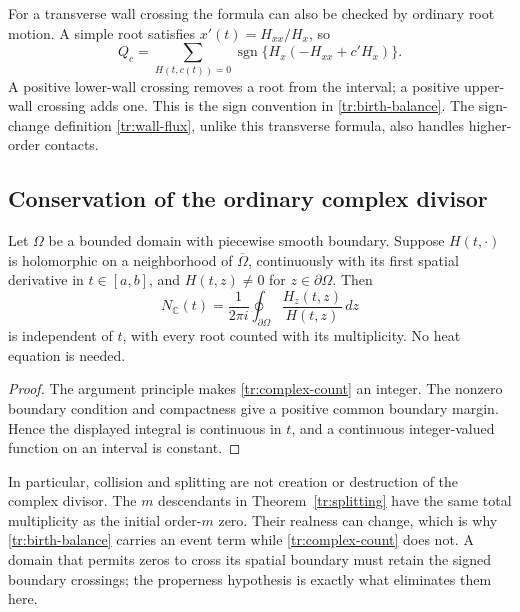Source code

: For a transverse wall crossing the formula can also be checked by
ordinary root motion.  A simple root satisfies
$x'(t)=H_{xx}/H_x$, so
\[
 Q_c=\sum_{H(t,c(t))=0}
       \operatorname{sgn}\{H_x(-H_{xx}+c'H_x)\}.
\]
A positive lower-wall crossing removes a root from the interval; a
positive upper-wall crossing adds one.  This is the sign convention in
\eqref{tr:birth-balance}.  The sign-change definition
\eqref{tr:wall-flux}, unlike this transverse formula, also handles
higher-order contacts.

\subsection{Conservation of the ordinary complex divisor}

\begin{proposition}
\label{tr:complex-conservation}
Let $\Omega$ be a bounded domain with piecewise smooth boundary.  Suppose
$H(t,\cdot)$ is holomorphic on a neighborhood of $\overline\Omega$,
continuously with its first spatial derivative in $t\in[a,b]$, and
$H(t,z)\ne0$ for $z\in\partial\Omega$.  Then
\begin{equation}\label{tr:complex-count}
 N_{\mathbb C}(t)=\frac1{2\pi i}\oint_{\partial\Omega}
                                      \frac{H_z(t,z)}{H(t,z)}\,dz
\end{equation}
is independent of $t$, with every root counted with its multiplicity.
No heat equation is needed.
\end{proposition}

\begin{proof}
The argument principle makes \eqref{tr:complex-count} an integer.  The
nonzero boundary condition and compactness give a positive common
boundary margin.  Hence the displayed integral is continuous in $t$,
and a continuous integer-valued function on an interval is constant.
\end{proof}

In particular, collision and splitting are not creation or destruction
of the complex divisor.  The $m$ descendants in
Theorem~\ref{tr:splitting} have the same total multiplicity as the
initial order-$m$ zero.  Their realness can change, which is why
\eqref{tr:birth-balance} carries an event term while
\eqref{tr:complex-count} does not.  A domain that permits zeros to cross
its spatial boundary must retain the signed boundary crossings; the
properness hypothesis is exactly what eliminates them here.


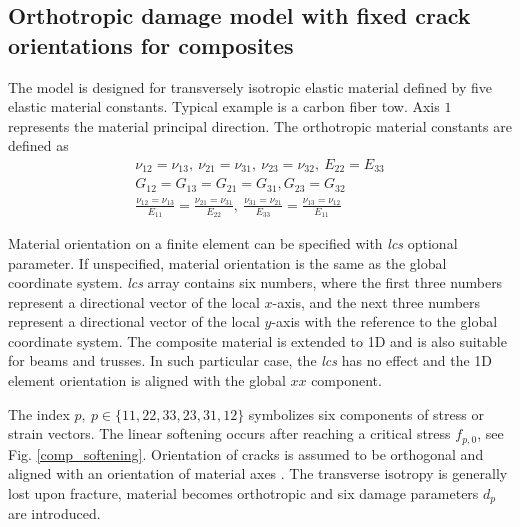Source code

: \documentclass[a4paper]{article}
\newcommand{\param}[1]{{\it #1}}
\begin{document}
\subsection{Orthotropic damage model with fixed crack orientations for composites}

The model is designed for transversely isotropic elastic material defined by five elastic material constants. Typical example is a carbon fiber tow. Axis $1$ represents the material principal direction. The orthotropic material constants are defined as
\begin{eqnarray}
\nu_{12}=\nu_{13},~\nu_{21}=\nu_{31},~\nu_{23}=\nu_{32},~E_{22}=E_{33}\\
G_{12}=G_{13}=G_{21}=G_{31},G_{23}=G_{32}\\
\frac{\nu_{12}=\nu_{13}}{E_{11}} = \frac{\nu_{21}=\nu_{31}}{E_{22}},~\frac{\nu_{31}=\nu_{21}}{E_{33}} = \frac{\nu_{13}=\nu_{12}}{E_{11}}
\end{eqnarray}

Material orientation on a finite element can be specified with \param{lcs} optional parameter. If unspecified, material orientation is the same as the global coordinate system. \param{lcs} array contains six numbers,
where the first three numbers represent a directional vector of the local $x$-axis, and the next three numbers represent a directional vector of the local $y$-axis with the reference to the global coordinate system. The composite material is extended to 1D and is also suitable for beams and trusses. In such particular case, the \param{lcs} has no effect and the 1D element orientation is aligned with the global $xx$ component.

The index $p,~p\in\{11,22,33,23,31,12\}$ symbolizes six components of stress or strain vectors. The linear softening occurs after reaching a critical stress $f_{p,0}$, see Fig. \ref{comp_softening}. Orientation of cracks is assumed to be orthogonal and aligned with an orientation of material axes \cite[pp.236]{Bazant:98}. The transverse isotropy is generally lost upon fracture, material becomes orthotropic and six damage parameters $d_p$ are introduced.
\end{document}

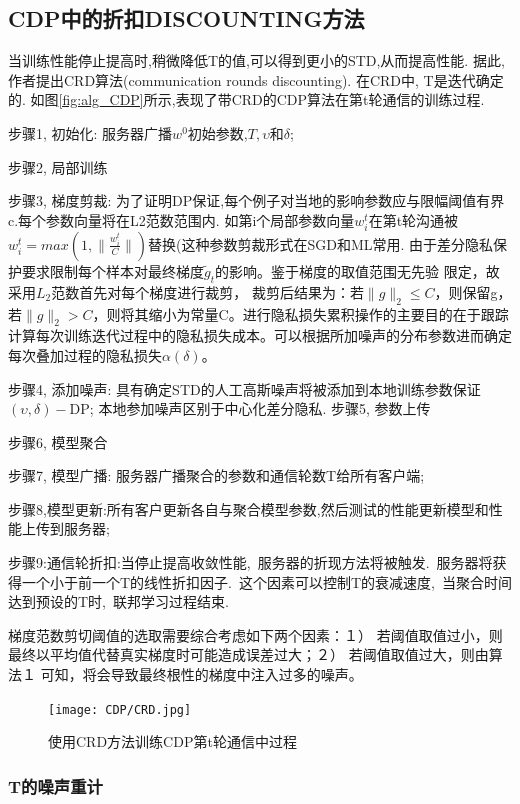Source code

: \subsection{CDP中的折扣DISCOUNTING方法}

当训练性能停止提高时,稍微降低T的值,可以得到更小的STD,从而提高性能. 
据此,作者提出CRD算法(communication rounds discounting). 在CRD中, T是迭代确定的. 如图\ref{fig:alg_CDP}所示,表现了带CRD的CDP算法在第t轮通信的训练过程.

步骤1, 初始化: 服务器广播$w^0$初始参数,$T, \upsilon \text{和}\delta$;

步骤2, 局部训练

步骤3, 梯度剪裁: 为了证明DP保证,每个例子对当地的影响参数应与限幅阈值有界c.每个参数向量将在L2范数范围内. 如第i个局部参数向量$w^t_i$在第t轮沟通被$w^t_i=max(1, \|  \frac{w^t_i}{C}\|)$替换(这种参数剪裁形式在SGD和ML常用.
由于差分隐私保护要求限制每个样本对最终梯度$\tilde{g}_t$的影响。鉴于梯度的取值范围无先验
限定，故采用$L_2$范数首先对每个梯度进行裁剪， 
裁剪后结果为：若$\|g\|_2 \leq C$，则保留g，若$\|g \|_2 > C$，则将其缩小为常量C。进行隐私损失累积操作的主要目的在于跟踪计算每次训练迭代过程中的隐私损失成本。可以根据所加噪声的分布参数进而确定每次叠加过程的隐私损失$α(\delta)$。

步骤4, 添加噪声: 具有确定STD的人工高斯噪声将被添加到本地训练参数保证$(\upsilon,\delta)-\text{DP}$; 本地参加噪声区别于中心化差分隐私.
步骤5, 参数上传

步骤6, 模型聚合

步骤7, 模型广播: 服务器广播聚合的参数和通信轮数T给所有客户端;

步骤8,模型更新:所有客户更新各自与聚合模型参数,然后测试的性能更新模型和性能上传到服务器;

步骤9:通信轮折扣:当停止提高收敛性能, 服务器的折现方法将被触发. 服务器将获得一个小于前一个T的线性折扣因子. 这个因素可以控制T的衰减速度, 当聚合时间达到预设的T时, 联邦学习过程结束. 

  

梯度范数剪切阈值的选取需要综合考虑如下两个因素：１） 若阈值取值过小，则最终以平均值代替真实梯度时可能造成误差过大；２） 若阈值取值过大，则由算法１ 可知，将会导致最终根性的梯度中注入过多的噪声。
\begin{figure}[!ht]
    \centering
    \FloatBarrier
    \texttt{[image: CDP/CRD.jpg]}
    \caption{使用CRD方法训练CDP第t轮通信中过程}
    \label{CRD}

\end{figure}
 

\subsubsection{T的噪声重计}

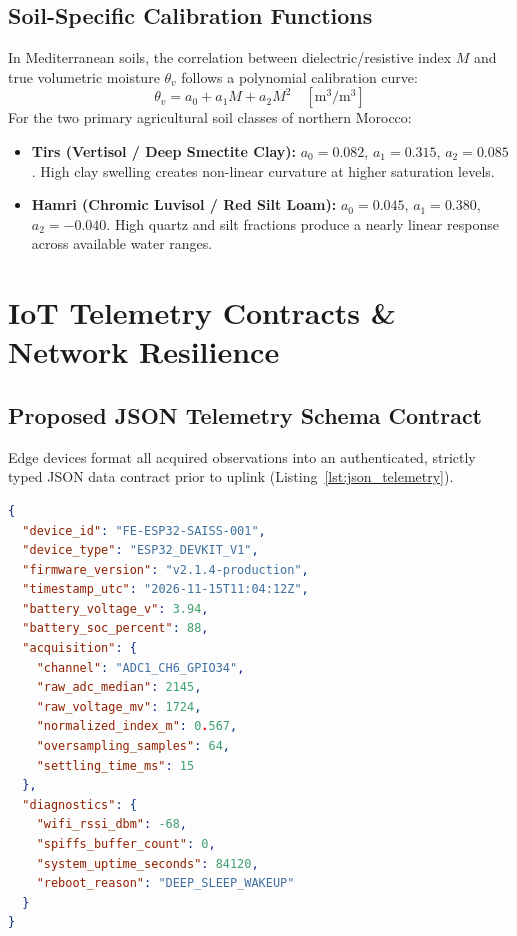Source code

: \documentclass[11pt,a4paper,oneside]{report}
\begin{document}
\section{Soil-Specific Calibration Functions}
In Mediterranean soils, the correlation between dielectric/resistive index $M$ and true volumetric moisture $\theta_v$ follows a polynomial calibration curve:
\begin{equation}
\theta_v = a_0 + a_1 M + a_2 M^2 \quad [\text{m}^3/\text{m}^3]
\end{equation}
For the two primary agricultural soil classes of northern Morocco:
\begin{itemize}[leftmargin=*]
    \item \textbf{Tirs (Vertisol / Deep Smectite Clay):} $a_0 = 0.082$, $a_1 = 0.315$, $a_2 = 0.085$. High clay swelling creates non-linear curvature at higher saturation levels.
    \item \textbf{Hamri (Chromic Luvisol / Red Silt Loam):} $a_0 = 0.045$, $a_1 = 0.380$, $a_2 = -0.040$. High quartz and silt fractions produce a nearly linear response across available water ranges.
\end{itemize}

\chapter{IoT Telemetry Contracts \& Network Resilience}

\section{Proposed JSON Telemetry Schema Contract}
Edge devices format all acquired observations into an authenticated, strictly typed JSON data contract prior to uplink (Listing~\ref{lst:json_telemetry}).

\begin{lstlisting}[language=json,caption={Farmer Eye Standard JSON Telemetry Payload Contract.},label={lst:json_telemetry}]
{
  "device_id": "FE-ESP32-SAISS-001",
  "device_type": "ESP32_DEVKIT_V1",
  "firmware_version": "v2.1.4-production",
  "timestamp_utc": "2026-11-15T11:04:12Z",
  "battery_voltage_v": 3.94,
  "battery_soc_percent": 88,
  "acquisition": {
    "channel": "ADC1_CH6_GPIO34",
    "raw_adc_median": 2145,
    "raw_voltage_mv": 1724,
    "normalized_index_m": 0.567,
    "oversampling_samples": 64,
    "settling_time_ms": 15
  },
  "diagnostics": {
    "wifi_rssi_dbm": -68,
    "spiffs_buffer_count": 0,
    "system_uptime_seconds": 84120,
    "reboot_reason": "DEEP_SLEEP_WAKEUP"
  }
}
\end{lstlisting}
\end{document}
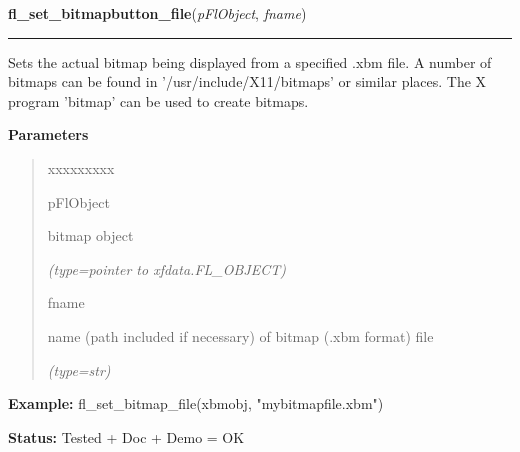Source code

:     \vspace{0.5ex}

\hspace{.8\funcindent}\begin{boxedminipage}{\funcwidth}

    \raggedright \textbf{fl\_set\_bitmapbutton\_file}(\textit{pFlObject}, \textit{fname})

    \vspace{-1.5ex}

    \rule{\textwidth}{0.5\fboxrule}
\setlength{\parskip}{2ex}
    Sets the actual bitmap being displayed from a specified .xbm file. A 
    number of bitmaps can be found in '/usr/include/X11/bitmaps' or similar
    places. The X program 'bitmap' can be used to create bitmaps.

\setlength{\parskip}{1ex}
      \textbf{Parameters}
      \vspace{-1ex}

      \begin{quote}
        \begin{Ventry}{xxxxxxxxx}

          \item[pFlObject]

          bitmap object

            {\it (type=pointer to xfdata.FL\_OBJECT)}

          \item[fname]

          name (path included if necessary) of bitmap (.xbm format) file

            {\it (type=str)}

        \end{Ventry}

      \end{quote}

\textbf{Example:} fl\_set\_bitmap\_file(xbmobj, "mybitmapfile.xbm")



\textbf{Status:} Tested + Doc + Demo = OK



    \end{boxedminipage}

    \label{xformslib:flbitmap:fl_set_bitmap_file}

    \vspace{0.5ex}

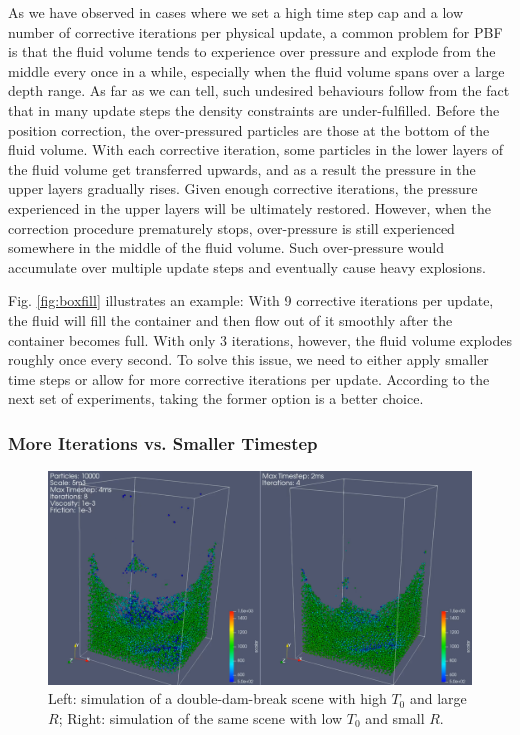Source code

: \documentclass[
	11pt, 
	DIV10,
	ngerman,
	a4paper, 
	oneside, 
	headings=normal, 
	captions=tableheading,
	final, 
	numbers=noenddot
]{scrartcl}
\begin{document}
As we have observed in cases where we set a high time step cap and a low number of corrective iterations per physical update, a common problem for PBF is that the fluid volume tends to experience over pressure and explode from the middle every once in a while, especially when the fluid volume spans over a large depth range. As far as we can tell, such undesired behaviours follow from the fact that in many update steps the density constraints are under-fulfilled. Before the position correction, the over-pressured particles are those at the bottom of the fluid volume. With each corrective iteration, some particles in the lower layers of the fluid volume get transferred upwards, and as a result the pressure in the upper layers gradually rises. Given enough corrective iterations, the pressure experienced in the upper layers will be ultimately restored. However, when the correction procedure prematurely stops, over-pressure is still experienced somewhere in the middle of the fluid volume. Such over-pressure would accumulate over multiple update steps and eventually cause heavy explosions.

Fig. \ref{fig:boxfill} illustrates an example: With 9 corrective iterations per update, the fluid will fill the container and then flow out of it smoothly after the container becomes full. With only 3 iterations, however, the fluid volume explodes roughly once every second. To solve this issue, we need to either apply smaller time steps or allow for more corrective iterations per update. According to the next set of experiments, taking the former option is a better choice.

\subsubsection{More Iterations vs. Smaller Timestep}

\begin{figure}
    \centering
    \includegraphics[width=.6\textwidth]{pics/pbf_iter_ts.png}
    \caption{Left: simulation of a double-dam-break scene with high $ T_{0} $ and large $ R $; Right: simulation of the same scene with low $ T_{0} $ and small $ R $.}
    \label{fig:doubleDam}
\end{figure}
\end{document}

* * *

What you have to do - In the entries above, find the line containing "限定，故采用$L_2$范数首先对每个梯度进行裁剪，" and the line containing "higher saturation levels.", then copy both and every line between them exactly, without any picture.

Task response -
限定，故采用$L_2$范数首先对每个梯度进行裁剪， 
裁剪后结果为：若$\|g\|_2 \leq C$，则保留g，若$\|g \|_2 > C$，则将其缩小为常量C。进行隐私损失累积操作的主要目的在于跟踪计算每次训练迭代过程中的隐私损失成本。可以根据所加噪声的分布参数进而确定每次叠加过程的隐私损失$α(\delta)$。

步骤4, 添加噪声: 具有确定STD的人工高斯噪声将被添加到本地训练参数保证$(\upsilon,\delta)-\text{DP}$; 本地参加噪声区别于中心化差分隐私.
步骤5, 参数上传

步骤6, 模型聚合

步骤7, 模型广播: 服务器广播聚合的参数和通信轮数T给所有客户端;

步骤8,模型更新:所有客户更新各自与聚合模型参数,然后测试的性能更新模型和性能上传到服务器;

步骤9:通信轮折扣:当停止提高收敛性能, 服务器的折现方法将被触发. 服务器将获得一个小于前一个T的线性折扣因子. 这个因素可以控制T的衰减速度, 当聚合时间达到预设的T时, 联邦学习过程结束. 

  

梯度范数剪切阈值的选取需要综合考虑如下两个因素：１） 若阈值取值过小，则最终以平均值代替真实梯度时可能造成误差过大；２） 若阈值取值过大，则由算法１ 可知，将会导致最终根性的梯度中注入过多的噪声。
\begin{figure}[!ht]
    \centering
    \FloatBarrier
    \texttt{[image: CDP/CRD.jpg]}
    \caption{使用CRD方法训练CDP第t轮通信中过程}
    \label{CRD}

\end{figure}
 

\subsubsection{T的噪声重计}

Source code

: \documentclass[11pt,a4paper,oneside]{report}
\begin{document}
\section{Soil-Specific Calibration Functions}
In Mediterranean soils, the correlation between dielectric/resistive index $M$ and true volumetric moisture $\theta_v$ follows a polynomial calibration curve:
\begin{equation}
\theta_v = a_0 + a_1 M + a_2 M^2 \quad [\text{m}^3/\text{m}^3]
\end{equation}
For the two primary agricultural soil classes of northern Morocco:
\begin{itemize}[leftmargin=*]
    \item \textbf{Tirs (Vertisol / Deep Smectite Clay):} $a_0 = 0.082$, $a_1 = 0.315$, $a_2 = 0.085$. High clay swelling creates non-linear curvature at higher saturation levels.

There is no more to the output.